* TASK OBJECTIVE
Every line from the line containing "This library was" through the final line of the data is to be printed exactly; no other line is to appear.

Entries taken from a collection
◇ ◇ ◇ ◇

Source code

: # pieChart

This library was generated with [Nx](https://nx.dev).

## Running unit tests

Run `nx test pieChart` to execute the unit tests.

◇ ◇ ◇ ◇

* YOUR SOLUTION
This library was generated with [Nx](https://nx.dev).

## Running unit tests

Run `nx test pieChart` to execute the unit tests.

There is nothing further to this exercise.